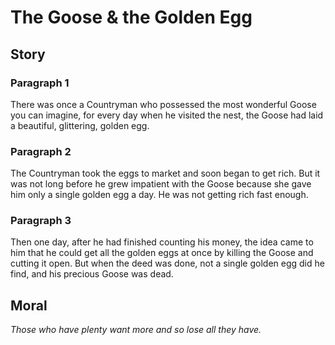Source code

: 
# The Goose & the Golden Egg

## Story


### Paragraph 1

There was once a Countryman who possessed the most wonderful Goose you can imagine, for every day when he visited the nest, the Goose had laid a beautiful, glittering, golden egg.



### Paragraph 2

The Countryman took the eggs to market and soon began to get rich. But it was not long before he grew impatient with the Goose because she gave him only a single golden egg a day. He was not getting rich fast enough.



### Paragraph 3

Then one day, after he had finished counting his money, the idea came to him that he could get all the golden eggs at once by killing the Goose and cutting it open. But when the deed was done, not a single golden egg did he find, and his precious Goose was dead.



## Moral

_Those who have plenty want more and so lose all they have._

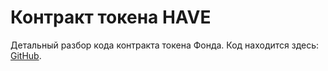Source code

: # Контракт токена HAVE

<NotReadyBadge />

Детальный разбор кода контракта токена Фонда. Код находится здесь:
[GitHub](https://github.com/nelkor/have-fund/blob/main/src/Token.sol).
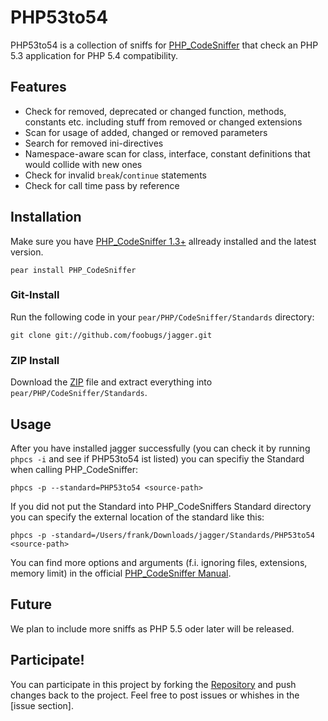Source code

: # PHP53to54

PHP53to54 is a collection of sniffs for [PHP_CodeSniffer](http://pear.php.net/PHP_CodeSniffer) that check an PHP 5.3 application for PHP 5.4 compatibility.

## Features

* Check for removed, deprecated or changed function, methods, constants etc. including stuff from removed or changed extensions
* Scan for usage of added, changed or removed parameters
* Search for removed ini-directives
* Namespace-aware scan for class, interface, constant definitions that would collide with new ones
* Check for invalid `break`/`continue` statements
* Check for call time pass by reference

## Installation

Make sure you have [PHP_CodeSniffer 1.3+](http://pear.php.net/PHP_CodeSniffer) allready installed and the latest version.

	pear install PHP_CodeSniffer
	
### Git-Install

Run the following code in your `pear/PHP/CodeSniffer/Standards` directory:

	git clone git://github.com/foobugs/jagger.git
	
### ZIP Install

Download the [ZIP](https://github.com/foobugs/jagger/zipball/master) file and extract everything into `pear/PHP/CodeSniffer/Standards`.

## Usage

After you have installed jagger successfully (you can check it by running `phpcs -i` and see if PHP53to54 ist listed) you can specifiy the Standard when calling PHP_CodeSniffer:

	phpcs -p --standard=PHP53to54 <source-path>
	
If you did not put the Standard into PHP_CodeSniffers Standard directory you can specify the external location of the standard like this:

	phpcs -p -standard=/Users/frank/Downloads/jagger/Standards/PHP53to54 <source-path>

You can find more options and arguments (f.i. ignoring files, extensions, memory limit) in the official [PHP_CodeSniffer Manual](http://pear.php.net/manual/en/package.php.php-codesniffer.php).
	
## Future

We plan to include more sniffs as PHP 5.5 oder later will be released.

## Participate!

You can participate in this project by forking the [Repository](https://github.com/foobugs/jagger) and push changes back to the project. Feel free to post issues or whishes in the [issue section].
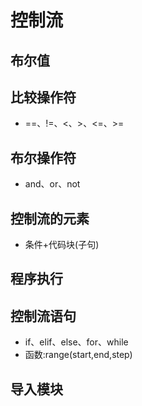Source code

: # 控制流
## 布尔值
## 比较操作符
- ==、!=、<、>、<=、>=
## 布尔操作符
- and、or、not
## 控制流的元素
- 条件+代码块(子句)
## 程序执行
## 控制流语句
- if、elif、else、for、while
- 函数:range(start,end,step)
## 导入模块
^^^^
(ASSIGNMENT) Reproduce the entire listing exactly, but omit any pictures.

(WRITTEN RESPONSE)
Source code

: 
# The Goose & the Golden Egg

## Story


### Paragraph 1

There was once a Countryman who possessed the most wonderful Goose you can imagine, for every day when he visited the nest, the Goose had laid a beautiful, glittering, golden egg.



### Paragraph 2

The Countryman took the eggs to market and soon began to get rich. But it was not long before he grew impatient with the Goose because she gave him only a single golden egg a day. He was not getting rich fast enough.



### Paragraph 3

Then one day, after he had finished counting his money, the idea came to him that he could get all the golden eggs at once by killing the Goose and cutting it open. But when the deed was done, not a single golden egg did he find, and his precious Goose was dead.



## Moral

_Those who have plenty want more and so lose all they have._

Source code

: # Контракт токена HAVE

<NotReadyBadge />

Детальный разбор кода контракта токена Фонда. Код находится здесь:
[GitHub](https://github.com/nelkor/have-fund/blob/main/src/Token.sol).
Source code

: # PHP53to54

PHP53to54 is a collection of sniffs for [PHP_CodeSniffer](http://pear.php.net/PHP_CodeSniffer) that check an PHP 5.3 application for PHP 5.4 compatibility.

## Features

* Check for removed, deprecated or changed function, methods, constants etc. including stuff from removed or changed extensions
* Scan for usage of added, changed or removed parameters
* Search for removed ini-directives
* Namespace-aware scan for class, interface, constant definitions that would collide with new ones
* Check for invalid `break`/`continue` statements
* Check for call time pass by reference

## Installation

Make sure you have [PHP_CodeSniffer 1.3+](http://pear.php.net/PHP_CodeSniffer) allready installed and the latest version.

	pear install PHP_CodeSniffer
	
### Git-Install

Run the following code in your `pear/PHP/CodeSniffer/Standards` directory:

	git clone git://github.com/foobugs/jagger.git
	
### ZIP Install

Download the [ZIP](https://github.com/foobugs/jagger/zipball/master) file and extract everything into `pear/PHP/CodeSniffer/Standards`.

## Usage

After you have installed jagger successfully (you can check it by running `phpcs -i` and see if PHP53to54 ist listed) you can specifiy the Standard when calling PHP_CodeSniffer:

	phpcs -p --standard=PHP53to54 <source-path>
	
If you did not put the Standard into PHP_CodeSniffers Standard directory you can specify the external location of the standard like this:

	phpcs -p -standard=/Users/frank/Downloads/jagger/Standards/PHP53to54 <source-path>

You can find more options and arguments (f.i. ignoring files, extensions, memory limit) in the official [PHP_CodeSniffer Manual](http://pear.php.net/manual/en/package.php.php-codesniffer.php).
	
## Future

We plan to include more sniffs as PHP 5.5 oder later will be released.

## Participate!

You can participate in this project by forking the [Repository](https://github.com/foobugs/jagger) and push changes back to the project. Feel free to post issues or whishes in the [issue section].
Source code

: # 控制流
## 布尔值
## 比较操作符
- ==、!=、<、>、<=、>=
## 布尔操作符
- and、or、not
## 控制流的元素
- 条件+代码块(子句)
## 程序执行
## 控制流语句
- if、elif、else、for、while
- 函数:range(start,end,step)
## 导入模块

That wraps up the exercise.